Pasaba la
tarde mirando por la ventana y viendo llover desde un piso alto sobre los
tejados.
Observaba
como la lluvia cubría una postal que ya no está. Y las montañas y su nieve dejaban
de verse claras para empezar a ser un borrón tapado por nubes.
Mi mente
andaba igual de borrosa que ellas.
E imaginaba
otro cielo y otros techos, sobre los que ver llover.
Y las gotas
se me asemejaban violentas cuando caían desde las nubes. Como si las echaran y
las golpearan fuertemente contra el suelo.
Y ese chapoteo
del agua era señal de noche fría, de día de tormenta y de melancolía.
Antes, las
tardes de lluvia eran vacías, grises.
Hay otros techos.
Otras perspectivas.
Otro cielo siempre
gris, que se tiñe de negro cuando llega la tormenta.
Y cuando
llueve el aire huele a tierra mojada.
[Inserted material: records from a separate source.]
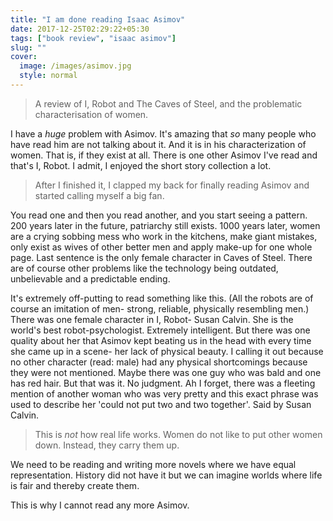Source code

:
 ```yaml
---
title: "I am done reading Isaac Asimov"
date: 2017-12-25T02:29:22+05:30
tags: ["book review", "isaac asimov"]
slug: ""
cover:
  image: /images/asimov.jpg
  style: normal
---
```


> A review of I, Robot and The Caves of Steel, and the problematic characterisation of women.

I have a _huge_ problem with Asimov. It's amazing that _so_ many people who have
read him are not talking about it. And it is in his characterization of women.
That is, if they exist at all. There is one other Asimov I've read and that's I,
Robot. I admit, I enjoyed the short story collection a lot.

> After I finished it, I clapped my back for finally reading Asimov and started calling myself a big fan.

You read one and then you read another, and you start seeing a pattern. 200
years later in the future, patriarchy still exists. 1000 years later, women are
a crying sobbing mess who work in the kitchens, make giant mistakes, only exist
as wives of other better men and apply make-up for one whole page. Last sentence
is the only female character in Caves of Steel. There are of course other
problems like the technology being outdated, unbelievable and a predictable
ending.

It's extremely off-putting to read something like this. (All the robots are of
course an imitation of men- strong, reliable, physically resembling men.) There
was one female character in I, Robot- Susan Calvin. She is the world's best
robot-psychologist. Extremely intelligent. But there was one quality about her
that Asimov kept beating us in the head with every time she came up in a scene-
her lack of physical beauty. I calling it out because no other character (read:
male) had any physical shortcomings because they were not mentioned. Maybe there
was one guy who was bald and one has red hair. But that was it. No judgment. Ah
I forget, there was a fleeting mention of another woman who was very pretty and
this exact phrase was used to describe her 'could not put two and two together'.
Said by Susan Calvin.

> This is _not_ how real life works. Women do not like to
put other women down. Instead, they carry them up.

We need to be reading and writing more novels where we have equal
representation. History did not have it but we can imagine worlds where life is
fair and thereby create them.

This is why I cannot read any more Asimov.
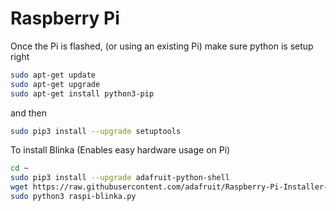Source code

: # Raspberry Pi

Once the Pi is flashed, (or using an existing Pi) make sure python is setup right

```bash
sudo apt-get update
sudo apt-get upgrade
sudo apt-get install python3-pip
```

and then

```bash
sudo pip3 install --upgrade setuptools
```

To install Blinka (Enables easy hardware usage on Pi)

```bash
cd ~
sudo pip3 install --upgrade adafruit-python-shell
wget https://raw.githubusercontent.com/adafruit/Raspberry-Pi-Installer-Scripts/master/raspi-blinka.py
sudo python3 raspi-blinka.py
```


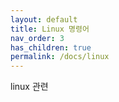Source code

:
 ```yaml
---
layout: default
title: Linux 명령어
nav_order: 3
has_children: true
permalink: /docs/linux
---
```


linux 관련
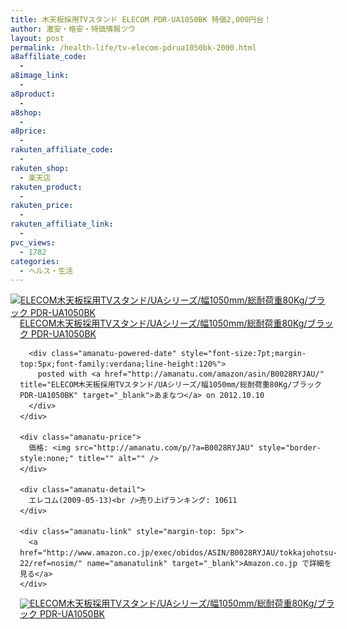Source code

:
 ```yaml
---
title: 木天板採用TVスタンド ELECOM PDR-UA1050BK 特価2,000円台！
author: 激安・格安・特価情報ツウ
layout: post
permalink: /health-life/tv-elecom-pdrua1050bk-2000.html
a8affiliate_code:
  - 
a8image_link:
  - 
a8product:
  - 
a8shop:
  - 
a8price:
  - 
rakuten_affiliate_code:
  - 
rakuten_shop:
  - 楽天店
rakuten_product:
  - 
rakuten_price:
  - 
rakuten_affiliate_link:
  - 
pvc_views:
  - 1782
categories:
  - ヘルス・生活
---
```

<div class="amanatu-box" style="margin-bottom:0px;">
  <div class="amanatu-image" style="float:left;">
    <a href="http://www.amazon.co.jp/exec/obidos/ASIN/B0028RYJAU/tokkajohotsu-22/ref=nosim/" name="amanatulink" target="_blank"><img src="http://i0.wp.com/ecx.images-amazon.com/images/I/41tjxtl7hxL._SL160_.jpg?w=546" alt="ELECOM木天板採用TVスタンド/UAシリーズ/幅1050mm/総耐荷重80Kg/ブラック PDR-UA1050BK" style="border: none;" data-recalc-dims="1" /></a>
  </div>
  
  <div class="amanatu-info" style="float:left;margin-left:15px;line-height:120%">
    <div class="amanatu-name" style="margin-bottom:10px;line-height:120%">
      <a href="http://www.amazon.co.jp/exec/obidos/ASIN/B0028RYJAU/tokkajohotsu-22/ref=nosim/" name="amanatulink" target="_blank">ELECOM木天板採用TVスタンド/UAシリーズ/幅1050mm/総耐荷重80Kg/ブラック PDR-UA1050BK</a> 
      
      <div class="amanatu-powered-date" style="font-size:7pt;margin-top:5px;font-family:verdana;line-height:120%">
        posted with <a href="http://amanatu.com/amazon/asin/B0028RYJAU/" title="ELECOM木天板採用TVスタンド/UAシリーズ/幅1050mm/総耐荷重80Kg/ブラック PDR-UA1050BK" target="_blank">あまなつ</a> on 2012.10.10
      </div>
    </div>
    
    <div class="amanatu-price">
      価格: <img src="http://amanatu.com/p/?a=B0028RYJAU" style="border-style:none;" title="" alt="" />
    </div>
    
    <div class="amanatu-detail">
      エレコム(2009-05-13)<br />売り上げランキング: 10611
    </div>
    
    <div class="amanatu-link" style="margin-top: 5px">
      <a href="http://www.amazon.co.jp/exec/obidos/ASIN/B0028RYJAU/tokkajohotsu-22/ref=nosim/" name="amanatulink" target="_blank">Amazon.co.jp で詳細を見る</a>
    </div>
  </div>
  
  <div class="amanatu-footer" style="clear: left">
  </div>
  
  <div class="amanatu-imageset">
    <div class="amanatu-image" style="float:left;">
      <a href="http://www.amazon.co.jp/exec/obidos/ASIN/B0028RYJAU/tokkajohotsu-22/ref=nosim/" name="amanatulink" target="_blank"><img src="http://i2.wp.com/ecx.images-amazon.com/images/I/41j7kT51ZDL._AA160_.jpg?w=546" alt="ELECOM木天板採用TVスタンド/UAシリーズ/幅1050mm/総耐荷重80Kg/ブラック PDR-UA1050BK" style="border: none;" data-recalc-dims="1" /></a>
    </div>
    
    <div class="amanatu-image" style="float:left;">
      <a href="http://www.amazon.co.jp/exec/obidos/ASIN/B0028RYJAU/tokkajohotsu-22/ref=nosim/" name="amanatulink" target="_blank"><img src="http://i0.wp.com/ecx.images-amazon.com/images/I/31vIoSVwN0L._AA160_.jpg?w=546" alt="ELECOM木天板採用TVスタンド/UAシリーズ/幅1050mm/総耐荷重80Kg/ブラック PDR-UA1050BK" style="border: none;" data-recalc-dims="1" /></a>
    </div>
    
    <div class="amanatu-image" style="float:left;">
      <a href="http://www.amazon.co.jp/exec/obidos/ASIN/B0028RYJAU/tokkajohotsu-22/ref=nosim/" name="amanatulink" target="_blank"><img src="http://i0.wp.com/ecx.images-amazon.com/images/I/51ZhjQ7Zk8L._AA160_.jpg?w=546" alt="ELECOM木天板採用TVスタンド/UAシリーズ/幅1050mm/総耐荷重80Kg/ブラック PDR-UA1050BK" style="border: none;" data-recalc-dims="1" /></a>
    </div>
    
    <div class="amanatu-footer" style="clear: left">
    </div>
  </div>
</div>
Y a campo, y a menta.
Y a saliva y
a besos.
Y te oigo en
cada golpeteo, y siento como cuando las gotas caen, lo hacen suavemente sobre
el suelo.
Y me siento
un poco como una de ellas. Cayendo desde arriba y reventando suavemente abajo. Vaciándome
y llenándome.
Desbordando
lo que tengo y mostrándolo.
Y la
tormenta que viene calla el murmullo de las gotas. Estalla y lo paraliza todo.
Y el tiempo
se ralentiza.
Y fuera
llueve. Y truena. Y los techos se mojan y las nubes colorean al cielo de
marengo.
Pero yo
tengo el olor de la tierra mojada y esa sensación de plenitud que me desborda
cuando caigo.
Y cuando
miro el verde en la semioscuridad.
Y me
estremece la suavidad y el calor al oír el golpeteo de las gotas de lluvia en
tu pecho.
Y todo
carece de importancia. Y el tiempo es relativo.
Sólo tengo
la lluvia en mi habitación.
Y nada más
puede romper ese instante.
Y ahora sé
que si te fueras, cerraría los ojos cuando hubiera una tormenta, y plegaría mis
ventanas.
Porque cada
día de lluvia, estarás conmigo.
Y porque
desde que estás aquí, los tardes de lluvia son lo más increíble que existe.